Global Investment, Broadcast Rights: What’s Next for Serie A
Serie A, the Italian top flight, has been one of the league’s most entertaining football leagues in recent years. After an historic win by Inter Milan in 2021, their city rivals AC Milan won last year. The Rossoneri were led by legendary players like Zlatan Ibrahimovic and Olivier Giroud, and now Napoli are edging closer to a first title in more than thirty years. With these sorts of narratives, the league has quietly positioned itself as one of the most exciting and competitive in Europe. It’s no wonder, then, that financial interest in the league is also booming.
Recent years have seen heavy interest in the league from the United States in particular.

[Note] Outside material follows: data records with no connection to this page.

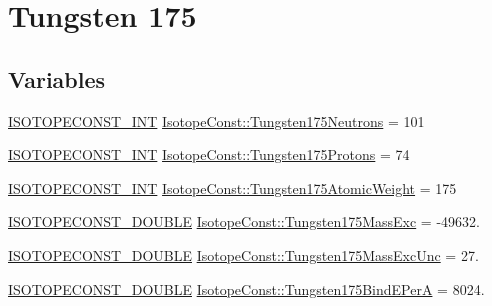 \hypertarget{group___isotope_const-_tungsten-_w175}{}\section{Tungsten 175}
\label{group___isotope_const-_tungsten-_w175}
\subsection*{Variables}
\begin{DoxyCompactItemize}
\item 
\mbox{\hyperlink{group___isotope_const-_macros_ga5f18360b3e99483a35c32d789e62621c}{I\+S\+O\+T\+O\+P\+E\+C\+O\+N\+S\+T\+\_\+\+I\+NT}} \mbox{\hyperlink{group___isotope_const-_tungsten-_w175_ga598ca4844fe4c45eff7337527c7f4685}{Isotope\+Const\+::\+Tungsten175\+Neutrons}} = 101
\item 
\mbox{\hyperlink{group___isotope_const-_macros_ga5f18360b3e99483a35c32d789e62621c}{I\+S\+O\+T\+O\+P\+E\+C\+O\+N\+S\+T\+\_\+\+I\+NT}} \mbox{\hyperlink{group___isotope_const-_tungsten-_w175_ga99829e6beaac61a3c1d786e7ef6c5155}{Isotope\+Const\+::\+Tungsten175\+Protons}} = 74
\item 
\mbox{\hyperlink{group___isotope_const-_macros_ga5f18360b3e99483a35c32d789e62621c}{I\+S\+O\+T\+O\+P\+E\+C\+O\+N\+S\+T\+\_\+\+I\+NT}} \mbox{\hyperlink{group___isotope_const-_tungsten-_w175_ga31873c7bf860db3ea10504cebd63126c}{Isotope\+Const\+::\+Tungsten175\+Atomic\+Weight}} = 175
\item 
\mbox{\hyperlink{group___isotope_const-_macros_ga8f45a7272ce02c0b4c65c44636ed719a}{I\+S\+O\+T\+O\+P\+E\+C\+O\+N\+S\+T\+\_\+\+D\+O\+U\+B\+LE}} \mbox{\hyperlink{group___isotope_const-_tungsten-_w175_ga9be4ae782bb60466035f94c50a760cce}{Isotope\+Const\+::\+Tungsten175\+Mass\+Exc}} = -\/49632.
\item 
\mbox{\hyperlink{group___isotope_const-_macros_ga8f45a7272ce02c0b4c65c44636ed719a}{I\+S\+O\+T\+O\+P\+E\+C\+O\+N\+S\+T\+\_\+\+D\+O\+U\+B\+LE}} \mbox{\hyperlink{group___isotope_const-_tungsten-_w175_ga0881d1a11ddd90191797b9cdc19119ee}{Isotope\+Const\+::\+Tungsten175\+Mass\+Exc\+Unc}} = 27.
\item 
\mbox{\hyperlink{group___isotope_const-_macros_ga8f45a7272ce02c0b4c65c44636ed719a}{I\+S\+O\+T\+O\+P\+E\+C\+O\+N\+S\+T\+\_\+\+D\+O\+U\+B\+LE}} \mbox{\hyperlink{group___isotope_const-_tungsten-_w175_ga4e59eee0ee625f21acb18b89beeaa333}{Isotope\+Const\+::\+Tungsten175\+Bind\+E\+PerA}} = 8024.
\item 

\end{DoxyCompactItemize}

Part of this has been driven by the success of stars like Weston McKennie at Juventus, as well as strong cultural connections in the country, owing to Italian immigration to the US. However, there is also the realization that a league that operates at a slightly less stratospheric level than the Premier League, and has no one dominant team is an ideal vehicle for investment.
Teams including Atalanta, Fiorentina, AC Milan and AS Roma have had American investment in recent years, and now the league as a whole has become a target for investment. Much of this is due to its profile in the US having been boosted by CBS Sports, also home of the Champions League.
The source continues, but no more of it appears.